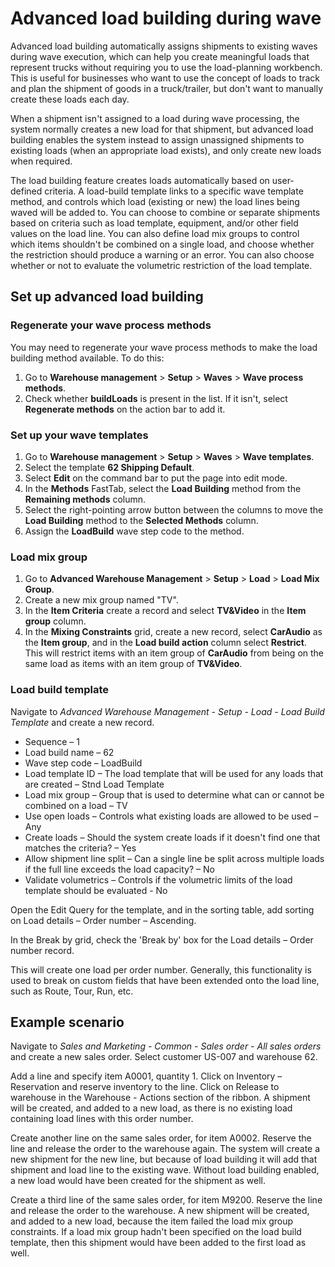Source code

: # Advanced load building during wave

Advanced load building automatically assigns shipments to existing waves during wave execution, which can help you create meaningful loads that represent trucks without requiring you to use the load-planning workbench. This is useful for businesses who want to use the concept of loads to track and plan the shipment of goods in a truck/trailer, but don't want to manually create these loads each day.

When a shipment isn't assigned to a load during wave processing, the system normally creates a new load for that shipment, but advanced load building enables the system instead to assign unassigned shipments to existing loads (when an appropriate load exists), and only create new loads when required.

The load building feature creates loads automatically based on user-defined criteria. A load-build template links to a specific wave template method, and controls which load (existing or new) the load lines being waved will be added to. You can choose to combine or separate shipments based on criteria such as load template, equipment, and/or other field values on the load line. You can also define load mix groups to control which items shouldn't be combined on a single load, and choose whether the restriction should produce a warning or an error. You can also choose whether or not to evaluate the volumetric restriction of the load template.

## Set up advanced load building

### Regenerate your wave process methods

You may need to regenerate your wave process methods to make the load building method available. To do this:

1. Go to **Warehouse management** > **Setup** > **Waves** > **Wave process methods**.
2. Check whether **buildLoads** is present in the list. If it isn't, select **Regenerate methods** on the action bar to add it.

<!-- KFM: I don't see buildLoads here. Should we list some prerequisites that I might be missing? -->

### Set up your wave templates

1. Go to **Warehouse management** > **Setup** >  **Waves** > **Wave templates**.
1. Select the template **62 Shipping Default**.
1. Select **Edit** on the command bar to put the page into edit mode.
1. In the **Methods** FastTab, select the **Load Building** method from the **Remaining methods** column.
1. Select the right-pointing arrow button between the columns to move the **Load Building** method to the **Selected Methods** column.
1. Assign the **LoadBuild** wave step code to the method.

<!-- KFM: 

* Is it always "62 Shipping Default" that users should choose, or is that just an example?
* I don't see the **Load Building** method here. 
* What is a "wave step code" and how do I assign this?
* It's a bit tricky to go into edit mode, but I suppose that's standard for SCM. Should we provide full details or assume the user is used to this?

 -->

### Load mix group

1. Go to **Advanced Warehouse Management** > **Setup** >  **Load** > **Load Mix Group**.
1. Create a new mix group named "TV".
1. In the **Item Criteria** create a record and select **TV&Video** in the **Item group** column.
1. In the **Mixing Constraints** grid, create a new record, select **CarAudio** as the **Item group**, and in the **Load build action** column select **Restrict**. This will restrict items with an item group of **CarAudio** from being on the same load as items with an item group of **TV&Video**.

<!-- KFM: This seems like an example based on sample data. Shouldn't we make this more generic? I dont't have **Advanced Warehouse Management**--I must be missing something here. -->

### Load build template

Navigate to _Advanced Warehouse Management - Setup - Load - Load Build Template_ and create a new record.

- Sequence – 1
- Load build name – 62
- Wave step code – LoadBuild
- Load template ID – The load template that will be used for any loads that are created – Stnd Load Template
- Load mix group – Group that is used to determine what can or cannot be combined on a load – TV
- Use open loads – Controls what existing loads are allowed to be used – Any
- Create loads – Should the system create loads if it doesn't find one that matches the criteria? – Yes
- Allow shipment line split – Can a single line be split across multiple loads if the full line exceeds the load capacity? – No
- Validate volumetrics – Controls if the volumetric limits of the load template should be evaluated - No

Open the Edit Query for the template, and in the sorting table, add sorting on Load details – Order number – Ascending.

In the Break by grid, check the 'Break by' box for the Load details – Order number record.

This will create one load per order number. Generally, this functionality is used to break on custom fields that have been extended onto the load line, such as Route, Tour, Run, etc.

## Example scenario

Navigate to _Sales and Marketing_ _-_ _Common - Sales order - All sales orders_ and create a new sales order. Select customer US-007 and warehouse 62.

Add a line and specify item A0001, quantity 1. Click on Inventory – Reservation and reserve inventory to the line. Click on Release to warehouse in the Warehouse _-_ Actions section of the ribbon. A shipment will be created, and added to a new load, as there is no existing load containing load lines with this order number.

Create another line on the same sales order, for item A0002. Reserve the line and release the order to the warehouse again. The system will create a new shipment for the new line, but because of load building it will add that shipment and load line to the existing wave. Without load building enabled, a new load would have been created for the shipment as well.

Create a third line of the same sales order, for item M9200. Reserve the line and release the order to the warehouse. A new shipment will be created, and added to a new load, because the item failed the load mix group constraints. If a load mix group hadn't been specified on the load build template, then this shipment would have been added to the first load as well.

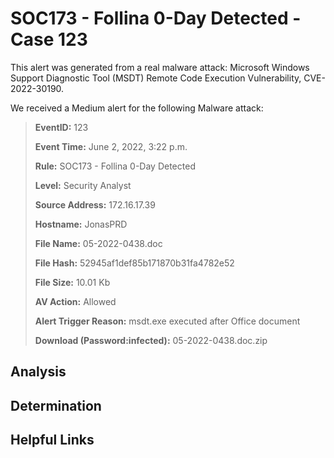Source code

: # SOC173 - Follina 0-Day Detected - Case 123 
 This alert was generated from a real malware attack: Microsoft Windows Support Diagnostic Tool (MSDT) Remote Code Execution Vulnerability, CVE-2022-30190.
 
 We received a Medium alert for the following Malware attack:
 > **EventID:** 123
 > 
 > **Event Time:** June 2, 2022, 3:22 p.m.
 > 
 > **Rule:** SOC173 - Follina 0-Day Detected
 > 
 > **Level:** Security Analyst
 > 
 > **Source Address:** 172.16.17.39
 > 
 > **Hostname:** JonasPRD
 > 
 > **File Name:** 05-2022-0438.doc
 > 
 > **File Hash:** 52945af1def85b171870b31fa4782e52
 > 
 > **File Size:** 10.01 Kb
 > 
 > **AV Action:** Allowed
 > 
 > **Alert Trigger Reason:** msdt.exe executed after Office document
 > 
 > **Download (Password:infected):** 05-2022-0438.doc.zip

## Analysis 




## Determination


## Helpful Links
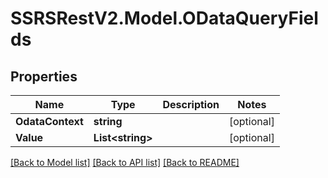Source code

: # SSRSRestV2.Model.ODataQueryFields

## Properties

Name | Type | Description | Notes
------------ | ------------- | ------------- | -------------
**OdataContext** | **string** |  | [optional] 
**Value** | **List&lt;string&gt;** |  | [optional] 

[[Back to Model list]](../../README.md#documentation-for-models) [[Back to API list]](../../README.md#documentation-for-api-endpoints) [[Back to README]](../../README.md)

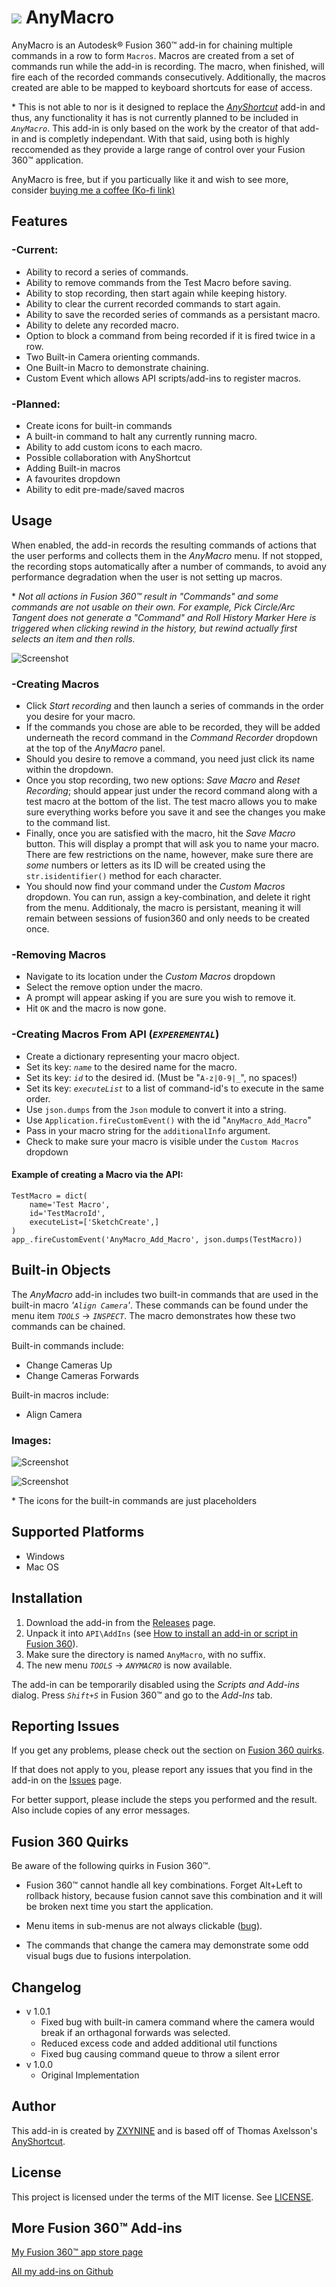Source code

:# ![](resources/AnyMacroIcon/AnyMacroIcon.png) AnyMacro

AnyMacro is an Autodesk® Fusion 360™ add-in for chaining multiple commands in a row to form `Macros`. Macros are created from a set of commands run while the add-in is recording. The macro, when finished, will fire each of the recorded commands consecutively. Additionally, the macros created are able to be mapped to keyboard shortcuts for ease of access.

\* This is not able to nor is it designed to replace the *[AnyShortcut](https://github.com/thomasa88/AnyShortcut)* add-in and thus, any functionality it has is not currently planned to be included in *`AnyMacro`*. This add-in is only based on the work by the creator of that add-in and is completly independant. With that said, using both is highly reccomended as they provide a large range of control over your Fusion 360™ application.

AnyMacro is free, but if you particually like it and wish to see more, consider [buying me a coffee (Ko-fi link)](ko-fi.com/zxynine)

## Features

### -Current:
* Ability to record a series of commands.
* Ability to remove commands from the Test Macro before saving.
* Ability to stop recording, then start again while keeping history.
* Ability to clear the current recorded commands to start again.
* Ability to save the recorded series of commands as a persistant macro.
* Ability to delete any recorded macro.
* Option to block a command from being recorded if it is fired twice in a row.
* Two Built-in Camera orienting commands.
* One Built-in Macro to demonstrate chaining.
* Custom Event which allows API scripts/add-ins to register macros.

### -Planned:
* Create icons for built-in commands
* A built-in command to halt any currently running macro.
* Ability to add custom icons to each macro.
* Possible collaboration with AnyShortcut
* Adding Built-in macros
* A favourites dropdown
* Ability to edit pre-made/saved macros




## Usage
When enabled, the add-in records the resulting commands of actions that the user performs and collects them in the *AnyMacro* menu. If not stopped, the recording stops automatically after a number of commands, to avoid any performance degradation when the user is not setting up macros.

\* *Not all actions in Fusion 360™ result in "Commands" and some commands are not usable on their own. For example, *Pick Circle/Arc Tangent* does not generate a "Command" and *Roll History Marker Here* is triggered when clicking rewind in the history, but rewind actually first selects an item and then rolls.*

![Screenshot](tracking_screenshot.png)

### -Creating Macros
* Click *Start recording* and then launch a series of commands in the order you desire for your macro.
* If the commands you chose are able to be recorded, they will be added underneath the record command in the *Command Recorder* dropdown at the top of the *AnyMacro* panel.
* Should you desire to remove a command, you need just click its name within the dropdown.
* Once you stop recording, two new options: *Save Macro* and *Reset Recording*; should appear just under the record command along with a test macro at the bottom of the list. The test macro allows you to make sure everything works before you save it and see the changes you make to the command list.
* Finally, once you are satisfied with the macro, hit the *Save Macro* button. This will display a prompt that will ask you to name your macro. There are few restrictions on the name, however, make sure there are *some* numbers or letters as its ID will be created using the `str.isidentifier()` method for each character.
* You should now find your command under the *Custom Macros* dropdown. You can run, assign a key-combination, and delete it right from the menu. Additionaly, the macro is persistant, meaning it will remain between sessions of fusion360 and only needs to be created once.

### -Removing Macros
* Navigate to its location under the *Custom Macros* dropdown
* Select the remove option under the macro. 
* A prompt will appear asking if you are sure you wish to remove it.
* Hit `OK` and the macro is now gone.

### -Creating Macros From API   (*`EXPEREMENTAL`*)
* Create a dictionary representing your macro object.
* Set its key: *`name`* to the desired name for the macro.
* Set its key: *`id`* to the desired id. (Must be "`A-z|0-9|_`", no spaces!)
* Set its key: *`executeList`* to a list of command-id's to execute in the same order.
* Use `json.dumps` from the `Json` module to convert it into a string.
* Use `Application.fireCustomEvent()` with the id "`AnyMacro_Add_Macro`"
* Pass in your macro string for the `additionalInfo` argument.
* Check to make sure your macro is visible under the `Custom Macros` dropdown

#### Example of creating a Macro via the API:
	TestMacro = dict(
		name='Test Macro', 
		id='TestMacroId',
		executeList=['SketchCreate',]
	)
	app_.fireCustomEvent('AnyMacro_Add_Macro', json.dumps(TestMacro))

## Built-in Objects
The *AnyMacro* add-in includes two built-in commands that are used in the built-in macro *'`Align Camera`'*. These commands can be found under the menu item *`TOOLS`* -> *`INSPECT`*. The macro demonstrates how these two commands can be chained.

Built-in commands include:
 * Change Cameras Up
 * Change Cameras Forwards

Built-in macros include:
 * Align Camera

### Images:

![Screenshot](builtin_macro_screenshot.png) 

![Screenshot](builtin_commands_screenshot.png)

\* The icons for the built-in commands are just placeholders

## Supported Platforms
  * Windows
  * Mac OS

## Installation
1. Download the add-in from the [Releases](https://github.com/zxynine/AnyMacro/releases) page.
2. Unpack it into `API\AddIns` (see [How to install an add-in or script in Fusion 360](https://knowledge.autodesk.com/support/fusion-360/troubleshooting/caas/sfdcarticles/sfdcarticles/How-to-install-an-ADD-IN-and-Script-in-Fusion-360.html)).
3. Make sure the directory is named `AnyMacro`, with no suffix.
4. The new menu *`TOOLS`* -> *`ANYMACRO`* is now available.

The add-in can be temporarily disabled using the *Scripts and Add-ins* dialog. Press *`Shift+S`* in Fusion 360™ and go to the *Add-Ins* tab.

## Reporting Issues
If you get any problems, please check out the section on [Fusion 360 quirks](##fusion-360-quirks).

If that does not apply to you, please report any issues that you find in the add-in on the [Issues](https://github.com/zxynine/AnyMacro/issues) page.

For better support, please include the steps you performed and the result. Also include copies of any error messages.

## Fusion 360 Quirks
Be aware of the following quirks in Fusion 360™.

* Fusion 360™ cannot handle all key combinations. Forget Alt+Left to rollback history, because fusion cannot save this combination and it will be broken next time you start the application.

* Menu items in sub-menus are not always clickable ([bug](https://forums.autodesk.com/t5/fusion-360-api-and-scripts/api-bug-cannot-click-menu-items-in-nested-dropdown/td-p/9669144)).

* The commands that change the camera may demonstrate some odd visual bugs due to fusions interpolation.

## Changelog
* v 1.0.1
  * Fixed bug with built-in camera command where the camera would break if an orthagonal forwards was selected. 
  * Reduced excess code and added additional util functions
  * Fixed bug causing command queue to throw a silent error
* v 1.0.0
  * Original Implementation 

## Author
This add-in is created by [ZXYNINE](https://github.com/Zxynine) and is based off of Thomas Axelsson's [AnyShortcut](https://github.com/thomasa88/AnyShortcut).

## License
This project is licensed under the terms of the MIT license. See [LICENSE](LICENSE).

## More Fusion 360™ Add-ins
[My Fusion 360™ app store page](https://apps.autodesk.com/en/Publisher/PublisherHomepage?ID=EFHWLR46R29G)

[All my add-ins on Github](https://github.com/Zxynine?tab=repositories)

- - -

THE TASK =>
The answer must be every line from the records above that contains the word "cannot", copied in full.

OUTPUT OF THE EXERCISE =>
- Load mix group – Group that is used to determine what can or cannot be combined on a load – TV
* Fusion 360™ cannot handle all key combinations. Forget Alt+Left to rollback history, because fusion cannot save this combination and it will be broken next time you start the application.
* Menu items in sub-menus are not always clickable ([bug](https://forums.autodesk.com/t5/fusion-360-api-and-scripts/api-bug-cannot-click-menu-items-in-nested-dropdown/td-p/9669144)).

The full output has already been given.